BEGIN DATA SUPPLIED

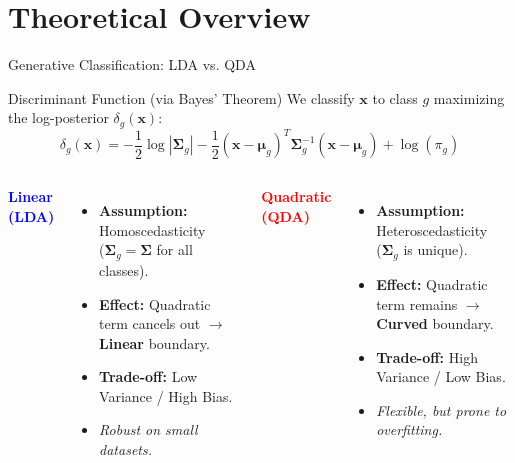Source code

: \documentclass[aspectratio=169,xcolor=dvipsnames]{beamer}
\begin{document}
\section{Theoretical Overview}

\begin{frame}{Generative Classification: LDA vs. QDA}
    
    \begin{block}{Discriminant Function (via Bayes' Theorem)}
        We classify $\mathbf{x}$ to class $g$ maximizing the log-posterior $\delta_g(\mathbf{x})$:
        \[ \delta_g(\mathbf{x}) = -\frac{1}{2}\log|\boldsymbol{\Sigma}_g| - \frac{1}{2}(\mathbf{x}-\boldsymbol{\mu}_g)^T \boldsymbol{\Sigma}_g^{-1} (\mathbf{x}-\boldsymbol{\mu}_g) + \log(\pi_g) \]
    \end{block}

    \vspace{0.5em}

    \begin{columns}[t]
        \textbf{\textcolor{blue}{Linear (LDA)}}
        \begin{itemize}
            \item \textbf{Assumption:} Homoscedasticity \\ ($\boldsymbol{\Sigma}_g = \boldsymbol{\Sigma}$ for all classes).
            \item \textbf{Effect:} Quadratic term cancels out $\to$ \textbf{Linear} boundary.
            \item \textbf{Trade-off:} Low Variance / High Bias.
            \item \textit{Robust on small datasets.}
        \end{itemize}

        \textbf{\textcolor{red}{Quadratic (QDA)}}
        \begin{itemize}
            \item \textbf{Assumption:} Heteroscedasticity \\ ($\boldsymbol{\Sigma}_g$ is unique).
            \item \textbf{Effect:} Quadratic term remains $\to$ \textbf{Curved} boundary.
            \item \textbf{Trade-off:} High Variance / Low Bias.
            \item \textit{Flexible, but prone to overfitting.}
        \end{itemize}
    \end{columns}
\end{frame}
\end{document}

END DATA SUPPLIED

Without the pictures, repeat the listing word for word.

Source code

: \documentclass[aspectratio=169,xcolor=dvipsnames]{beamer}
\begin{document}
\section{Theoretical Overview}

\begin{frame}{Generative Classification: LDA vs. QDA}
    
    \begin{block}{Discriminant Function (via Bayes' Theorem)}
        We classify $\mathbf{x}$ to class $g$ maximizing the log-posterior $\delta_g(\mathbf{x})$:
        \[ \delta_g(\mathbf{x}) = -\frac{1}{2}\log|\boldsymbol{\Sigma}_g| - \frac{1}{2}(\mathbf{x}-\boldsymbol{\mu}_g)^T \boldsymbol{\Sigma}_g^{-1} (\mathbf{x}-\boldsymbol{\mu}_g) + \log(\pi_g) \]
    \end{block}

    \vspace{0.5em}

    \begin{columns}[t]
        \textbf{\textcolor{blue}{Linear (LDA)}}
        \begin{itemize}
            \item \textbf{Assumption:} Homoscedasticity \\ ($\boldsymbol{\Sigma}_g = \boldsymbol{\Sigma}$ for all classes).
            \item \textbf{Effect:} Quadratic term cancels out $\to$ \textbf{Linear} boundary.
            \item \textbf{Trade-off:} Low Variance / High Bias.
            \item \textit{Robust on small datasets.}
        \end{itemize}

        \textbf{\textcolor{red}{Quadratic (QDA)}}
        \begin{itemize}
            \item \textbf{Assumption:} Heteroscedasticity \\ ($\boldsymbol{\Sigma}_g$ is unique).
            \item \textbf{Effect:} Quadratic term remains $\to$ \textbf{Curved} boundary.
            \item \textbf{Trade-off:} High Variance / Low Bias.
            \item \textit{Flexible, but prone to overfitting.}
        \end{itemize}
    \end{columns}
\end{frame}
\end{document}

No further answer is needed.